I later found out the whole place was powered by its own generator and was connected to the world only by a satellite phone. It was only then that I began to really appreciate Fry Canyon.
Because we had driven in at night, I had failed to recognize just how secluded this place was. Other than the dozen or so people staying at the “Lodge” and the man and woman in charge of cooking us breakfast, it was a safe bet that there was nobody around for at least fifty miles. No one.
At breakfast, the cook, a fellow named Jim, struck me immediately as a character worth getting to know, if only I was a morning person or the hour was later. Much later. I did my best over my coffee to make what conversation I could, and tried to figure out what would bring a man out into this deserted place to cook breakfast for a mere dozen guests every morning. I never did figure it out.

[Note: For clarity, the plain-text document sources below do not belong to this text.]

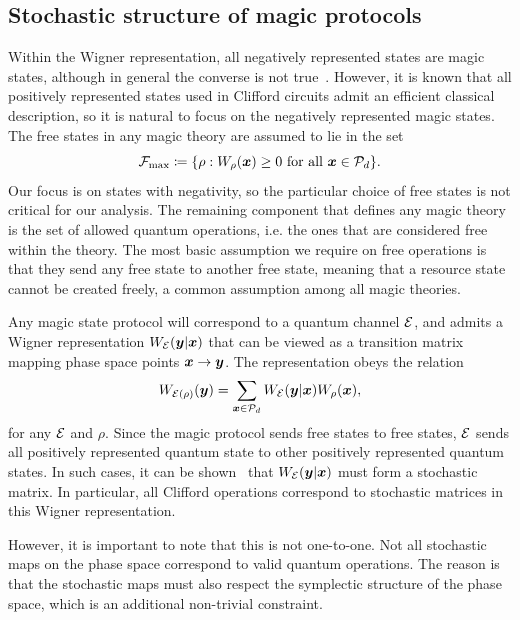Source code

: \documentclass[pra,
aps,
twocolumn,
superscriptaddress,
groupedaddress,
nofootinbib,
reprint
]{revtex4-1}
\begin{document}
\subsection{Stochastic structure of magic protocols}
\label{sec:struc}

Within the Wigner representation, all negatively represented states are magic states, although in general the converse is not true~\cite{cit:campbell}. However, it is known that all positively represented states used in Clifford circuits admit an efficient classical description, so it is natural to focus on the negatively represented magic states. The free states in any magic theory are assumed to lie in the set
\begin{equation}
    \Fmax \coloneqq \{ \rho: \W[\bmx]{\rho} \geq 0 \text{ for all } \bmx \in \cal{P}_d\}.
\end{equation}
Our focus is on states with negativity, so the particular choice of free states is not critical for our analysis. The remaining component that defines any magic theory is the set of allowed quantum operations, i.e. the ones that are considered free within the theory. The most basic assumption we require on free operations is that they send any free state to another free state, meaning that a resource state cannot be created freely, a common assumption among all magic theories.

Any magic state protocol will correspond to a quantum channel ${\mathcal E}$, and admits a Wigner representation $W_{{\mathcal E}}( \boldsymbol{y} | \boldsymbol{x})$ that can be viewed as a transition matrix mapping phase space points $\boldsymbol{x} \rightarrow \boldsymbol{y}$. The representation obeys the relation 
\begin{equation}
	W_{{\mathcal E}(\rho)} (\boldsymbol{y}) = \sum_{\boldsymbol{x} \in {\mathcal P}_d} W_{{\mathcal E}}( \boldsymbol{y} | \boldsymbol{x}) W_\rho(\boldsymbol{x}),
\end{equation}
for any ${\mathcal E}$ and $\rho$. Since the magic protocol sends free states to free states, ${\mathcal E}$ sends all positively represented quantum state to other positively represented quantum states. In such cases, it can be shown~\cite{Wang_2019} that $W_{{\mathcal E}}(\boldsymbol{y} |\boldsymbol{x})$ must form a stochastic matrix. In particular, all Clifford operations correspond to stochastic matrices in this Wigner representation. 

However, it is important to note that this is not one-to-one. Not all stochastic maps on the phase space correspond to valid quantum operations. The reason is that the stochastic maps must also respect the symplectic structure of the phase space, which is an additional non-trivial constraint.
\end{document}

At some point, Jim, talking to an older Native American man named Joe sitting at the bar, got on a harangue about the damn liberals who wanted to get rid of the Glen Canyon Dam. I bristled. He had all kinds of good come-backs, he said, for these troublemakers who were looking for new arguments now that they couldn’t protest the Vietnam War anymore. “Try this one on for size,” he said to Joe. “If you’re going to return Glen Canyon to its natural state, give it back to the Indians. How ya like that one, pal? They want things the way they used to be by blowing up the dam, let’s make Glen Canyon the way it really used to be. Injun-owned.” The Native American nodded over his scrambled eggs.
Before we left, Jim told us how to find some Anasazi ruins down a four-wheel-drive road. We thanked him and departed. Twenty minutes later we were slowly making our way past a road of dirt and rock (not gravel; rock, as in “boulder”) toward mysterious, hidden cliff dwellings. When we got to the spot on the edge of the small canyon where we could see bricks that had been stacked neatly into the walls of dwellings thousands of years ago, we felt like no one else had ever been here.
Alone, accompanied only by swifts darting out over the rocky outcroppings, it seemed as though this mysterious sight was uniquely ours.